What this task involves:
Set the data down exactly as it stands, and keep its pictures out.

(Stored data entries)
┏━━
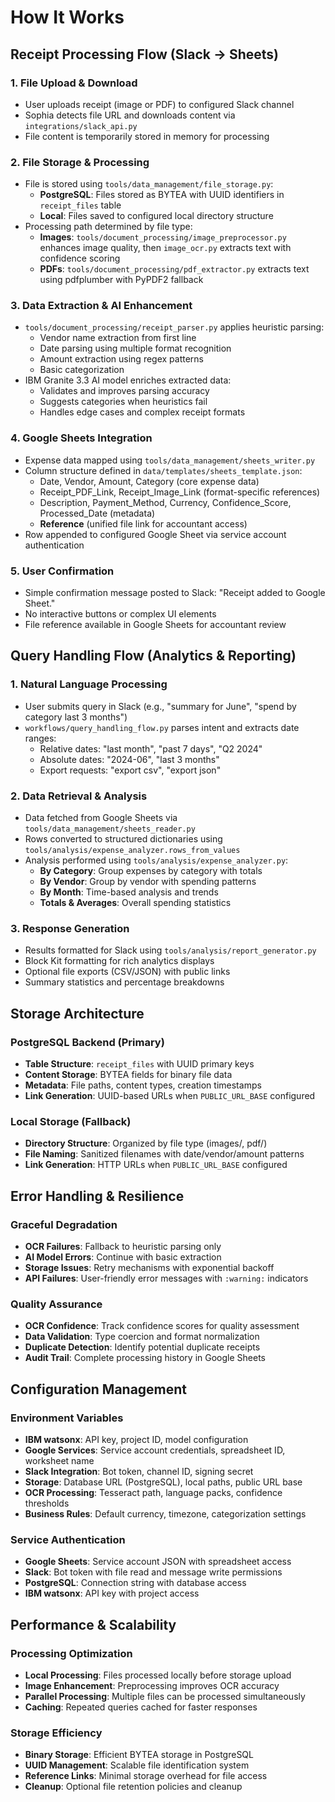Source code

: # How It Works

## Receipt Processing Flow (Slack → Sheets)

### 1. File Upload & Download
- User uploads receipt (image or PDF) to configured Slack channel
- Sophia detects file URL and downloads content via `integrations/slack_api.py`
- File content is temporarily stored in memory for processing

### 2. File Storage & Processing
- File is stored using `tools/data_management/file_storage.py`:
  - **PostgreSQL**: Files stored as BYTEA with UUID identifiers in `receipt_files` table
  - **Local**: Files saved to configured local directory structure
- Processing path determined by file type:
  - **Images**: `tools/document_processing/image_preprocessor.py` enhances image quality, then `image_ocr.py` extracts text with confidence scoring
  - **PDFs**: `tools/document_processing/pdf_extractor.py` extracts text using pdfplumber with PyPDF2 fallback

### 3. Data Extraction & AI Enhancement
- `tools/document_processing/receipt_parser.py` applies heuristic parsing:
  - Vendor name extraction from first line
  - Date parsing using multiple format recognition
  - Amount extraction using regex patterns
  - Basic categorization
- IBM Granite 3.3 AI model enriches extracted data:
  - Validates and improves parsing accuracy
  - Suggests categories when heuristics fail
  - Handles edge cases and complex receipt formats

### 4. Google Sheets Integration
- Expense data mapped using `tools/data_management/sheets_writer.py`
- Column structure defined in `data/templates/sheets_template.json`:
  - Date, Vendor, Amount, Category (core expense data)
  - Receipt_PDF_Link, Receipt_Image_Link (format-specific references)
  - Description, Payment_Method, Currency, Confidence_Score, Processed_Date (metadata)
  - **Reference** (unified file link for accountant access)
- Row appended to configured Google Sheet via service account authentication

### 5. User Confirmation
- Simple confirmation message posted to Slack: "Receipt added to Google Sheet."
- No interactive buttons or complex UI elements
- File reference available in Google Sheets for accountant review

## Query Handling Flow (Analytics & Reporting)

### 1. Natural Language Processing
- User submits query in Slack (e.g., "summary for June", "spend by category last 3 months")
- `workflows/query_handling_flow.py` parses intent and extracts date ranges:
  - Relative dates: "last month", "past 7 days", "Q2 2024"
  - Absolute dates: "2024-06", "last 3 months"
  - Export requests: "export csv", "export json"

### 2. Data Retrieval & Analysis
- Data fetched from Google Sheets via `tools/data_management/sheets_reader.py`
- Rows converted to structured dictionaries using `tools/analysis/expense_analyzer.rows_from_values`
- Analysis performed using `tools/analysis/expense_analyzer.py`:
  - **By Category**: Group expenses by category with totals
  - **By Vendor**: Group by vendor with spending patterns
  - **By Month**: Time-based analysis and trends
  - **Totals & Averages**: Overall spending statistics

### 3. Response Generation
- Results formatted for Slack using `tools/analysis/report_generator.py`
- Block Kit formatting for rich analytics displays
- Optional file exports (CSV/JSON) with public links
- Summary statistics and percentage breakdowns

## Storage Architecture

### PostgreSQL Backend (Primary)
- **Table Structure**: `receipt_files` with UUID primary keys
- **Content Storage**: BYTEA fields for binary file data
- **Metadata**: File paths, content types, creation timestamps
- **Link Generation**: UUID-based URLs when `PUBLIC_URL_BASE` configured

### Local Storage (Fallback)
- **Directory Structure**: Organized by file type (images/, pdf/)
- **File Naming**: Sanitized filenames with date/vendor/amount patterns
- **Link Generation**: HTTP URLs when `PUBLIC_URL_BASE` configured

## Error Handling & Resilience

### Graceful Degradation
- **OCR Failures**: Fallback to heuristic parsing only
- **AI Model Errors**: Continue with basic extraction
- **Storage Issues**: Retry mechanisms with exponential backoff
- **API Failures**: User-friendly error messages with `:warning:` indicators

### Quality Assurance
- **OCR Confidence**: Track confidence scores for quality assessment
- **Data Validation**: Type coercion and format normalization
- **Duplicate Detection**: Identify potential duplicate receipts
- **Audit Trail**: Complete processing history in Google Sheets

## Configuration Management

### Environment Variables
- **IBM watsonx**: API key, project ID, model configuration
- **Google Services**: Service account credentials, spreadsheet ID, worksheet name
- **Slack Integration**: Bot token, channel ID, signing secret
- **Storage**: Database URL (PostgreSQL), local paths, public URL base
- **OCR Processing**: Tesseract path, language packs, confidence thresholds
- **Business Rules**: Default currency, timezone, categorization settings

### Service Authentication
- **Google Sheets**: Service account JSON with spreadsheet access
- **Slack**: Bot token with file read and message write permissions
- **PostgreSQL**: Connection string with database access
- **IBM watsonx**: API key with project access

## Performance & Scalability

### Processing Optimization
- **Local Processing**: Files processed locally before storage upload
- **Image Enhancement**: Preprocessing improves OCR accuracy
- **Parallel Processing**: Multiple files can be processed simultaneously
- **Caching**: Repeated queries cached for faster responses

### Storage Efficiency
- **Binary Storage**: Efficient BYTEA storage in PostgreSQL
- **UUID Management**: Scalable file identification system
- **Reference Links**: Minimal storage overhead for file access
- **Cleanup**: Optional file retention policies and cleanup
┗━━
Answer box:
Source code

: # How It Works

## Receipt Processing Flow (Slack → Sheets)

### 1. File Upload & Download
- User uploads receipt (image or PDF) to configured Slack channel
- Sophia detects file URL and downloads content via `integrations/slack_api.py`
- File content is temporarily stored in memory for processing

### 2. File Storage & Processing
- File is stored using `tools/data_management/file_storage.py`:
  - **PostgreSQL**: Files stored as BYTEA with UUID identifiers in `receipt_files` table
  - **Local**: Files saved to configured local directory structure
- Processing path determined by file type:
  - **Images**: `tools/document_processing/image_preprocessor.py` enhances image quality, then `image_ocr.py` extracts text with confidence scoring
  - **PDFs**: `tools/document_processing/pdf_extractor.py` extracts text using pdfplumber with PyPDF2 fallback

### 3. Data Extraction & AI Enhancement
- `tools/document_processing/receipt_parser.py` applies heuristic parsing:
  - Vendor name extraction from first line
  - Date parsing using multiple format recognition
  - Amount extraction using regex patterns
  - Basic categorization
- IBM Granite 3.3 AI model enriches extracted data:
  - Validates and improves parsing accuracy
  - Suggests categories when heuristics fail
  - Handles edge cases and complex receipt formats

### 4. Google Sheets Integration
- Expense data mapped using `tools/data_management/sheets_writer.py`
- Column structure defined in `data/templates/sheets_template.json`:
  - Date, Vendor, Amount, Category (core expense data)
  - Receipt_PDF_Link, Receipt_Image_Link (format-specific references)
  - Description, Payment_Method, Currency, Confidence_Score, Processed_Date (metadata)
  - **Reference** (unified file link for accountant access)
- Row appended to configured Google Sheet via service account authentication

### 5. User Confirmation
- Simple confirmation message posted to Slack: "Receipt added to Google Sheet."
- No interactive buttons or complex UI elements
- File reference available in Google Sheets for accountant review

## Query Handling Flow (Analytics & Reporting)

### 1. Natural Language Processing
- User submits query in Slack (e.g., "summary for June", "spend by category last 3 months")
- `workflows/query_handling_flow.py` parses intent and extracts date ranges:
  - Relative dates: "last month", "past 7 days", "Q2 2024"
  - Absolute dates: "2024-06", "last 3 months"
  - Export requests: "export csv", "export json"

### 2. Data Retrieval & Analysis
- Data fetched from Google Sheets via `tools/data_management/sheets_reader.py`
- Rows converted to structured dictionaries using `tools/analysis/expense_analyzer.rows_from_values`
- Analysis performed using `tools/analysis/expense_analyzer.py`:
  - **By Category**: Group expenses by category with totals
  - **By Vendor**: Group by vendor with spending patterns
  - **By Month**: Time-based analysis and trends
  - **Totals & Averages**: Overall spending statistics

### 3. Response Generation
- Results formatted for Slack using `tools/analysis/report_generator.py`
- Block Kit formatting for rich analytics displays
- Optional file exports (CSV/JSON) with public links
- Summary statistics and percentage breakdowns

## Storage Architecture

### PostgreSQL Backend (Primary)
- **Table Structure**: `receipt_files` with UUID primary keys
- **Content Storage**: BYTEA fields for binary file data
- **Metadata**: File paths, content types, creation timestamps
- **Link Generation**: UUID-based URLs when `PUBLIC_URL_BASE` configured

### Local Storage (Fallback)
- **Directory Structure**: Organized by file type (images/, pdf/)
- **File Naming**: Sanitized filenames with date/vendor/amount patterns
- **Link Generation**: HTTP URLs when `PUBLIC_URL_BASE` configured

## Error Handling & Resilience

### Graceful Degradation
- **OCR Failures**: Fallback to heuristic parsing only
- **AI Model Errors**: Continue with basic extraction
- **Storage Issues**: Retry mechanisms with exponential backoff
- **API Failures**: User-friendly error messages with `:warning:` indicators

### Quality Assurance
- **OCR Confidence**: Track confidence scores for quality assessment
- **Data Validation**: Type coercion and format normalization
- **Duplicate Detection**: Identify potential duplicate receipts
- **Audit Trail**: Complete processing history in Google Sheets

## Configuration Management

### Environment Variables
- **IBM watsonx**: API key, project ID, model configuration
- **Google Services**: Service account credentials, spreadsheet ID, worksheet name
- **Slack Integration**: Bot token, channel ID, signing secret
- **Storage**: Database URL (PostgreSQL), local paths, public URL base
- **OCR Processing**: Tesseract path, language packs, confidence thresholds
- **Business Rules**: Default currency, timezone, categorization settings

### Service Authentication
- **Google Sheets**: Service account JSON with spreadsheet access
- **Slack**: Bot token with file read and message write permissions
- **PostgreSQL**: Connection string with database access
- **IBM watsonx**: API key with project access

## Performance & Scalability

### Processing Optimization
- **Local Processing**: Files processed locally before storage upload
- **Image Enhancement**: Preprocessing improves OCR accuracy
- **Parallel Processing**: Multiple files can be processed simultaneously
- **Caching**: Repeated queries cached for faster responses

### Storage Efficiency
- **Binary Storage**: Efficient BYTEA storage in PostgreSQL
- **UUID Management**: Scalable file identification system
- **Reference Links**: Minimal storage overhead for file access
- **Cleanup**: Optional file retention policies and cleanup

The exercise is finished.